The intense concern over climate change triggered by Intergovernmental Panel on Climate Change reports in 2007 and widely popularized by Al Gore’s movie, “An Inconvenient Truth” — a concern that led even Angela Merkel to make an appearance in the Arctic as the “climate chancellor,” decked out in a red all-weather jacket — actually dissipated a while ago, but no one wanted to say so out loud.

The United States’ lack of interest in an international treaty is dressed up by its argument that gas extracted by fracking is more climate-friendly than coal, while in Japan, the Fukushima disaster and resulting phase-out of nuclear power has provided those responsible with an excellent argument for why the country now needs to burn more coal in order to stay economically competitive. Hannelore Kraft, governor of the German state of North Rhine-Westphalia, feels much the same way about her own state. And Australia, Canada, Poland and Russia have never really grasped why global warming should stop anyone from burning everything the oil rigs, mines and pipelines have to offer in the first place.

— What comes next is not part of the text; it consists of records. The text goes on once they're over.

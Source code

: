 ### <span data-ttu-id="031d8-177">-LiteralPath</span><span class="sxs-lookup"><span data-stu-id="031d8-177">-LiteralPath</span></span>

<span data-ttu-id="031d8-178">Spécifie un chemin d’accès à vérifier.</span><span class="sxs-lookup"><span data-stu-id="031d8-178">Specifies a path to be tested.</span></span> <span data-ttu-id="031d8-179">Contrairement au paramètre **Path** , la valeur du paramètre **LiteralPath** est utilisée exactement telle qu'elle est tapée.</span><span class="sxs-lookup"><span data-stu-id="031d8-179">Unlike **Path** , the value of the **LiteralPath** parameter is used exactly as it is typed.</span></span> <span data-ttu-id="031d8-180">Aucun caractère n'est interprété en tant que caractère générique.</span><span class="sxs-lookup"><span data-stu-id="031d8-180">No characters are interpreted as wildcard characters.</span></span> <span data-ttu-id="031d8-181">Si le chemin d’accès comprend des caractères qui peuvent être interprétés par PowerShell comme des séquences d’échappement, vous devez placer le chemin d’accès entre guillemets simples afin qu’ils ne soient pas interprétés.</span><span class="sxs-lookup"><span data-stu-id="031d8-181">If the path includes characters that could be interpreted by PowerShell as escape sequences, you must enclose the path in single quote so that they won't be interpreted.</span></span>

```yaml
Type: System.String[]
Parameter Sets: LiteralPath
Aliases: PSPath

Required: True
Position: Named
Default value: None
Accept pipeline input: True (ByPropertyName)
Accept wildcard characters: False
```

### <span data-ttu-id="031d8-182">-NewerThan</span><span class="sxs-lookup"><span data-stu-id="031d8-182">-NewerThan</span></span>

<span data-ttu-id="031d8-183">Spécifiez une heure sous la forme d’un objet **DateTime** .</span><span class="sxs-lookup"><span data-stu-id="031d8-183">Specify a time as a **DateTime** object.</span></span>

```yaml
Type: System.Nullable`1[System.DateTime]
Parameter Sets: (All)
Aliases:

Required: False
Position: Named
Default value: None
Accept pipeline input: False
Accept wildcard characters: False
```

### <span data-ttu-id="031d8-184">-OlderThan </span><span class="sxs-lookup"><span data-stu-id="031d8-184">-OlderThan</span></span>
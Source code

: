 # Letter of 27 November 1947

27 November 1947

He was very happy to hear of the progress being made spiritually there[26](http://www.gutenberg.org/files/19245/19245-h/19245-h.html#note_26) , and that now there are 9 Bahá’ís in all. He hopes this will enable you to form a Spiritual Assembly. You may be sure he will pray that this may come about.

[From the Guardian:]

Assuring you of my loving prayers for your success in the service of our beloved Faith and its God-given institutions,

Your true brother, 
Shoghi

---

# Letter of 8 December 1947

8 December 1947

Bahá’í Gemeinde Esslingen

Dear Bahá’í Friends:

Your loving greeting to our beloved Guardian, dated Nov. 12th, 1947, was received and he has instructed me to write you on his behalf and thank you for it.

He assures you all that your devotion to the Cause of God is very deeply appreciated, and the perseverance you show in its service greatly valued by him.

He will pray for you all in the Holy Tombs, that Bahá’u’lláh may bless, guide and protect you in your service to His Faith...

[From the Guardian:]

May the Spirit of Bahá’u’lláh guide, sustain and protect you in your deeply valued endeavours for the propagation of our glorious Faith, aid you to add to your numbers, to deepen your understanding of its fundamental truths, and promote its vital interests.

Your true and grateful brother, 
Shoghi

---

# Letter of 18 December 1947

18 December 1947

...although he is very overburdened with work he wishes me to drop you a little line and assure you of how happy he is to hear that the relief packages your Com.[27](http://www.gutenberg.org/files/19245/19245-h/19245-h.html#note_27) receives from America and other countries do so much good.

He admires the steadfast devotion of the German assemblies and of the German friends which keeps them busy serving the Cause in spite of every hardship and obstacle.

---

To put it another way: The primacy of economics has prevailed. It no longer seems to matter how we’re supposed to get through the rest of this century if the world grows warmer by three, four or five degrees Celsius. National economies require an ever-growing dose of energy if their business models are to continue functioning, and, in the face of this logic, all scientific objections to the contrary are just as powerless as the climate protest movements, which are, in any case, marginal. [Continue reading…]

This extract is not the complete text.